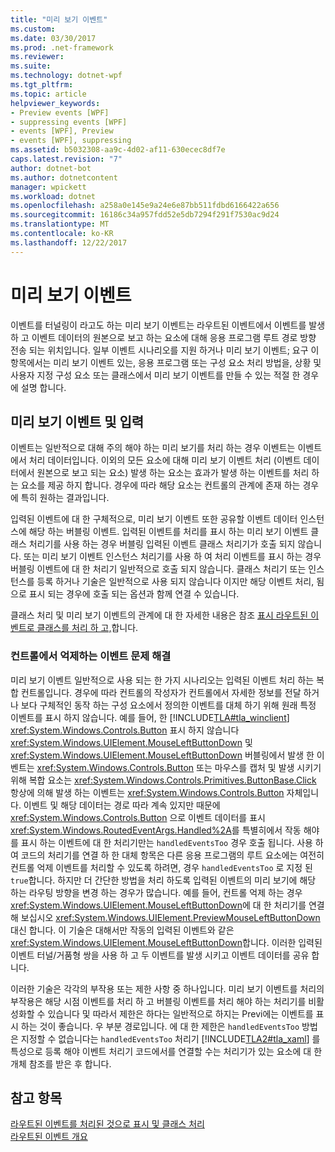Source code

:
 ```yaml
---
title: "미리 보기 이벤트"
ms.custom: 
ms.date: 03/30/2017
ms.prod: .net-framework
ms.reviewer: 
ms.suite: 
ms.technology: dotnet-wpf
ms.tgt_pltfrm: 
ms.topic: article
helpviewer_keywords:
- Preview events [WPF]
- suppressing events [WPF]
- events [WPF], Preview
- events [WPF], suppressing
ms.assetid: b5032308-aa9c-4d02-af11-630ecec8df7e
caps.latest.revision: "7"
author: dotnet-bot
ms.author: dotnetcontent
manager: wpickett
ms.workload: dotnet
ms.openlocfilehash: a258a0e145e9a24e6e87bb511fdbd6166422a656
ms.sourcegitcommit: 16186c34a957fdd52e5db7294f291f7530ac9d24
ms.translationtype: MT
ms.contentlocale: ko-KR
ms.lasthandoff: 12/22/2017
---
```

# <a name="preview-events"></a>미리 보기 이벤트
이벤트를 터널링이 라고도 하는 미리 보기 이벤트는 라우트된 이벤트에서 이벤트를 발생 하 고 이벤트 데이터의 원본으로 보고 하는 요소에 대해 응용 프로그램 루트 경로 방향 전송 되는 위치입니다. 일부 이벤트 시나리오를 지원 하거나 미리 보기 이벤트; 요구 이 항목에서는 미리 보기 이벤트 있는, 응용 프로그램 또는 구성 요소 처리 방법을, 상황 및 사용자 지정 구성 요소 또는 클래스에서 미리 보기 이벤트를 만들 수 있는 적절 한 경우에 설명 합니다.  
  
## <a name="preview-events-and-input"></a>미리 보기 이벤트 및 입력  
 이벤트는 일반적으로 대해 주의 해야 하는 미리 보기를 처리 하는 경우 이벤트는 이벤트에서 처리 데이터입니다. 이외의 모든 요소에 대해 미리 보기 이벤트 처리 (이벤트 데이터에서 원본으로 보고 되는 요소) 발생 하는 요소는 효과가 발생 하는 이벤트를 처리 하는 요소를 제공 하지 합니다. 경우에 따라 해당 요소는 컨트롤의 관계에 존재 하는 경우에 특히 원하는 결과입니다.  
  
 입력된 이벤트에 대 한 구체적으로, 미리 보기 이벤트 또한 공유할 이벤트 데이터 인스턴스에 해당 하는 버블링 이벤트. 입력된 이벤트를 처리를 표시 하는 미리 보기 이벤트 클래스 처리기를 사용 하는 경우 버블링 입력된 이벤트 클래스 처리기가 호출 되지 않습니다. 또는 미리 보기 이벤트 인스턴스 처리기를 사용 하 여 처리 이벤트를 표시 하는 경우 버블링 이벤트에 대 한 처리기 일반적으로 호출 되지 않습니다. 클래스 처리기 또는 인스턴스를 등록 하거나 기술은 일반적으로 사용 되지 않습니다 이지만 해당 이벤트 처리, 됨으로 표시 되는 경우에 호출 되는 옵션과 함께 연결 수 있습니다.  
  
 클래스 처리 및 미리 보기 이벤트의 관계에 대 한 자세한 내용은 참조 [표시 라우트된 이벤트로 클래스를 처리 하 고,](../../../../docs/framework/wpf/advanced/marking-routed-events-as-handled-and-class-handling.md)합니다.  
  
### <a name="working-around-event-suppression-by-controls"></a>컨트롤에서 억제하는 이벤트 문제 해결  
 미리 보기 이벤트 일반적으로 사용 되는 한 가지 시나리오는 입력된 이벤트 처리 하는 복합 컨트롤입니다. 경우에 따라 컨트롤의 작성자가 컨트롤에서 자세한 정보를 전달 하거나 보다 구체적인 동작 하는 구성 요소에서 정의한 이벤트를 대체 하기 위해 원래 특정 이벤트를 표시 하지 않습니다. 예를 들어, 한 [!INCLUDE[TLA#tla_winclient](../../../../includes/tlasharptla-winclient-md.md)] <xref:System.Windows.Controls.Button> 표시 하지 않습니다 <xref:System.Windows.UIElement.MouseLeftButtonDown> 및 <xref:System.Windows.UIElement.MouseLeftButtonDown> 버블링에서 발생 한 이벤트는 <xref:System.Windows.Controls.Button> 또는 마우스를 캡처 및 발생 시키기 위해 복합 요소는 <xref:System.Windows.Controls.Primitives.ButtonBase.Click> 항상에 의해 발생 하는 이벤트는 <xref:System.Windows.Controls.Button> 자체입니다. 이벤트 및 해당 데이터는 경로 따라 계속 있지만 때문에 <xref:System.Windows.Controls.Button> 으로 이벤트 데이터를 표시 <xref:System.Windows.RoutedEventArgs.Handled%2A>를 특별히에서 작동 해야를 표시 하는 이벤트에 대 한 처리기만는 `handledEventsToo` 경우 호출 됩니다.  사용 하 여 코드의 처리기를 연결 하 한 대체 항목은 다른 응용 프로그램의 루트 요소에는 여전히 컨트롤 억제 이벤트를 처리할 수 있도록 하려면, 경우 `handledEventsToo` 로 지정 된 `true`합니다. 하지만 더 간단한 방법을 처리 하도록 입력된 이벤트의 미리 보기에 해당 하는 라우팅 방향을 변경 하는 경우가 많습니다. 예를 들어, 컨트롤 억제 하는 경우 <xref:System.Windows.UIElement.MouseLeftButtonDown>에 대 한 처리기를 연결 해 보십시오 <xref:System.Windows.UIElement.PreviewMouseLeftButtonDown> 대신 합니다. 이 기술은 대해서만 작동의 입력된 이벤트와 같은 <xref:System.Windows.UIElement.MouseLeftButtonDown>합니다. 이러한 입력된 이벤트 터널/거품형 쌍을 사용 하 고 두 이벤트를 발생 시키고 이벤트 데이터를 공유 합니다.  
  
 이러한 기술은 각각의 부작용 또는 제한 사항 중 하나입니다. 미리 보기 이벤트를 처리의 부작용은 해당 시점 이벤트를 처리 하 고 버블링 이벤트를 처리 해야 하는 처리기를 비활성화할 수 있습니다 및 따라서 제한은 하다는 일반적으로 하지는 Previ에는 이벤트를 표시 하는 것이 좋습니다. 우 부분 경로입니다. 에 대 한 제한은 `handledEventsToo` 방법은 지정할 수 없습니다는 `handledEventsToo` 처리기 [!INCLUDE[TLA2#tla_xaml](../../../../includes/tla2sharptla-xaml-md.md)] 를 특성으로 등록 해야 이벤트 처리기 코드에서를 연결할 수는 처리기가 있는 요소에 대 한 개체 참조를 받은 후 합니다.  
  
## <a name="see-also"></a>참고 항목  
 [라우트된 이벤트를 처리된 것으로 표시 및 클래스 처리](../../../../docs/framework/wpf/advanced/marking-routed-events-as-handled-and-class-handling.md)  
 [라우트된 이벤트 개요](../../../../docs/framework/wpf/advanced/routed-events-overview.md)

[What needs to be done]: Please output the material above again, exactly, and omit every image.

[Answer section]:
Source code

:
 ```yaml
---
title: "미리 보기 이벤트"
ms.custom: 
ms.date: 03/30/2017
ms.prod: .net-framework
ms.reviewer: 
ms.suite: 
ms.technology: dotnet-wpf
ms.tgt_pltfrm: 
ms.topic: article
helpviewer_keywords:
- Preview events [WPF]
- suppressing events [WPF]
- events [WPF], Preview
- events [WPF], suppressing
ms.assetid: b5032308-aa9c-4d02-af11-630ecec8df7e
caps.latest.revision: "7"
author: dotnet-bot
ms.author: dotnetcontent
manager: wpickett
ms.workload: dotnet
ms.openlocfilehash: a258a0e145e9a24e6e87bb511fdbd6166422a656
ms.sourcegitcommit: 16186c34a957fdd52e5db7294f291f7530ac9d24
ms.translationtype: MT
ms.contentlocale: ko-KR
ms.lasthandoff: 12/22/2017
---
```

# <a name="preview-events"></a>미리 보기 이벤트
이벤트를 터널링이 라고도 하는 미리 보기 이벤트는 라우트된 이벤트에서 이벤트를 발생 하 고 이벤트 데이터의 원본으로 보고 하는 요소에 대해 응용 프로그램 루트 경로 방향 전송 되는 위치입니다. 일부 이벤트 시나리오를 지원 하거나 미리 보기 이벤트; 요구 이 항목에서는 미리 보기 이벤트 있는, 응용 프로그램 또는 구성 요소 처리 방법을, 상황 및 사용자 지정 구성 요소 또는 클래스에서 미리 보기 이벤트를 만들 수 있는 적절 한 경우에 설명 합니다.  
  
## <a name="preview-events-and-input"></a>미리 보기 이벤트 및 입력  
 이벤트는 일반적으로 대해 주의 해야 하는 미리 보기를 처리 하는 경우 이벤트는 이벤트에서 처리 데이터입니다. 이외의 모든 요소에 대해 미리 보기 이벤트 처리 (이벤트 데이터에서 원본으로 보고 되는 요소) 발생 하는 요소는 효과가 발생 하는 이벤트를 처리 하는 요소를 제공 하지 합니다. 경우에 따라 해당 요소는 컨트롤의 관계에 존재 하는 경우에 특히 원하는 결과입니다.  
  
 입력된 이벤트에 대 한 구체적으로, 미리 보기 이벤트 또한 공유할 이벤트 데이터 인스턴스에 해당 하는 버블링 이벤트. 입력된 이벤트를 처리를 표시 하는 미리 보기 이벤트 클래스 처리기를 사용 하는 경우 버블링 입력된 이벤트 클래스 처리기가 호출 되지 않습니다. 또는 미리 보기 이벤트 인스턴스 처리기를 사용 하 여 처리 이벤트를 표시 하는 경우 버블링 이벤트에 대 한 처리기 일반적으로 호출 되지 않습니다. 클래스 처리기 또는 인스턴스를 등록 하거나 기술은 일반적으로 사용 되지 않습니다 이지만 해당 이벤트 처리, 됨으로 표시 되는 경우에 호출 되는 옵션과 함께 연결 수 있습니다.  
  
 클래스 처리 및 미리 보기 이벤트의 관계에 대 한 자세한 내용은 참조 [표시 라우트된 이벤트로 클래스를 처리 하 고,](../../../../docs/framework/wpf/advanced/marking-routed-events-as-handled-and-class-handling.md)합니다.  
  
### <a name="working-around-event-suppression-by-controls"></a>컨트롤에서 억제하는 이벤트 문제 해결  
 미리 보기 이벤트 일반적으로 사용 되는 한 가지 시나리오는 입력된 이벤트 처리 하는 복합 컨트롤입니다. 경우에 따라 컨트롤의 작성자가 컨트롤에서 자세한 정보를 전달 하거나 보다 구체적인 동작 하는 구성 요소에서 정의한 이벤트를 대체 하기 위해 원래 특정 이벤트를 표시 하지 않습니다. 예를 들어, 한 [!INCLUDE[TLA#tla_winclient](../../../../includes/tlasharptla-winclient-md.md)] <xref:System.Windows.Controls.Button> 표시 하지 않습니다 <xref:System.Windows.UIElement.MouseLeftButtonDown> 및 <xref:System.Windows.UIElement.MouseLeftButtonDown> 버블링에서 발생 한 이벤트는 <xref:System.Windows.Controls.Button> 또는 마우스를 캡처 및 발생 시키기 위해 복합 요소는 <xref:System.Windows.Controls.Primitives.ButtonBase.Click> 항상에 의해 발생 하는 이벤트는 <xref:System.Windows.Controls.Button> 자체입니다. 이벤트 및 해당 데이터는 경로 따라 계속 있지만 때문에 <xref:System.Windows.Controls.Button> 으로 이벤트 데이터를 표시 <xref:System.Windows.RoutedEventArgs.Handled%2A>를 특별히에서 작동 해야를 표시 하는 이벤트에 대 한 처리기만는 `handledEventsToo` 경우 호출 됩니다.  사용 하 여 코드의 처리기를 연결 하 한 대체 항목은 다른 응용 프로그램의 루트 요소에는 여전히 컨트롤 억제 이벤트를 처리할 수 있도록 하려면, 경우 `handledEventsToo` 로 지정 된 `true`합니다. 하지만 더 간단한 방법을 처리 하도록 입력된 이벤트의 미리 보기에 해당 하는 라우팅 방향을 변경 하는 경우가 많습니다. 예를 들어, 컨트롤 억제 하는 경우 <xref:System.Windows.UIElement.MouseLeftButtonDown>에 대 한 처리기를 연결 해 보십시오 <xref:System.Windows.UIElement.PreviewMouseLeftButtonDown> 대신 합니다. 이 기술은 대해서만 작동의 입력된 이벤트와 같은 <xref:System.Windows.UIElement.MouseLeftButtonDown>합니다. 이러한 입력된 이벤트 터널/거품형 쌍을 사용 하 고 두 이벤트를 발생 시키고 이벤트 데이터를 공유 합니다.  
  
 이러한 기술은 각각의 부작용 또는 제한 사항 중 하나입니다. 미리 보기 이벤트를 처리의 부작용은 해당 시점 이벤트를 처리 하 고 버블링 이벤트를 처리 해야 하는 처리기를 비활성화할 수 있습니다 및 따라서 제한은 하다는 일반적으로 하지는 Previ에는 이벤트를 표시 하는 것이 좋습니다. 우 부분 경로입니다. 에 대 한 제한은 `handledEventsToo` 방법은 지정할 수 없습니다는 `handledEventsToo` 처리기 [!INCLUDE[TLA2#tla_xaml](../../../../includes/tla2sharptla-xaml-md.md)] 를 특성으로 등록 해야 이벤트 처리기 코드에서를 연결할 수는 처리기가 있는 요소에 대 한 개체 참조를 받은 후 합니다.  
  
## <a name="see-also"></a>참고 항목  
 [라우트된 이벤트를 처리된 것으로 표시 및 클래스 처리](../../../../docs/framework/wpf/advanced/marking-routed-events-as-handled-and-class-handling.md)  
 [라우트된 이벤트 개요](../../../../docs/framework/wpf/advanced/routed-events-overview.md)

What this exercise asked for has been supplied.